Clinical applicability of quantitative atrophy measures on MRI in patients suspected of Alzheimer's disease
- PMID: 35639148
- PMCID: PMC9668763
- DOI: 10.1007/s00330-021-08503-7
Clinical applicability of quantitative atrophy measures on MRI in patients suspected of Alzheimer's disease
Abstract
Objectives: Neurodegeneration in suspected Alzheimer's disease can be determined using visual rating or quantitative volumetric assessments. We examined the feasibility of volumetric measurements of gray matter (GMV) and hippocampal volume (HCV) and compared their diagnostic performance with visual rating scales in academic and non-academic memory clinics.

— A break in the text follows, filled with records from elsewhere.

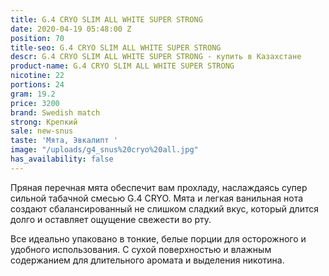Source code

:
 ```yaml
---
title: G.4 CRYO SLIM ALL WHITE SUPER STRONG
date: 2020-04-19 05:48:00 Z
position: 70
title-seo: G.4 CRYO SLIM ALL WHITE SUPER STRONG
descr: G.4 CRYO SLIM ALL WHITE SUPER STRONG - купить в Казахстане
product-name: G.4 CRYO SLIM ALL WHITE SUPER STRONG
nicotine: 22
portions: 24
gram: 19.2
price: 3200
brand: Swedish match
strong: Крепкий
sale: new-snus
taste: 'Мята, Эвкалипт '
image: "/uploads/g4_snus%20cryo%20all.jpg"
has_availability: false
---
```


Пряная перечная мята обеспечит вам прохладу, наслаждаясь супер сильной табачной смесью G.4 CRYO. Мята и легкая ванильная нота создают сбалансированный не слишком сладкий вкус, который длится долго и оставляет ощущение свежести во рту.

Все идеально упаковано в тонкие, белые порции для осторожного и удобного использования. С сухой поверхностью и влажным содержанием для длительного аромата и выделения никотина.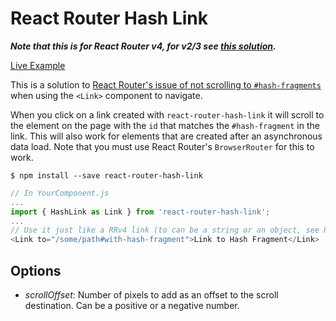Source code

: # React Router Hash Link

***Note that this is for React Router v4, for v2/3 see [this solution](https://github.com/rafrex/react-router-hash-link/tree/react-router-v2/3).***

[Live Example](http://react-router-hash-link.rafrex.com/)

This is a solution to [React Router's issue of not scrolling to `#hash-fragments`](https://github.com/reactjs/react-router/issues/394#issuecomment-220221604) when using the `<Link>` component to navigate.

When you click on a link created with `react-router-hash-link` it will scroll to the element on the page with the `id` that matches the `#hash-fragment` in the link. This will also work for elements that are created after an asynchronous data load. Note that you must use React Router's `BrowserRouter` for this to work.

```shell
$ npm install --save react-router-hash-link
```

```javascript
// In YourComponent.js
...
import { HashLink as Link } from 'react-router-hash-link';
...
// Use it just like a RRv4 link (to can be a string or an object, see RRv4 api for details):
<Link to="/some/path#with-hash-fragment">Link to Hash Fragment</Link>
```

## <HashLink> Options

* *scrollOffset*: Number of pixels to add as an offset to the scroll destination. Can be a positive
or a negative number.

Materials and methods: We included 231 patients attending local memory clinics (LMC) in the Netherlands and 501 of the academic Amsterdam Dementia Cohort (ADC). MRI scans were acquired using local protocols, including a T1-weighted sequence. Quantification of GMV and HCV was performed using FSL and FreeSurfer. Medial temporal atrophy and global atrophy were assessed with visual rating scales. ROC curves were derived to determine which measure discriminated best between cognitively normal (CN), mild cognitive impairment (MCI), and Alzheimer's dementia (AD).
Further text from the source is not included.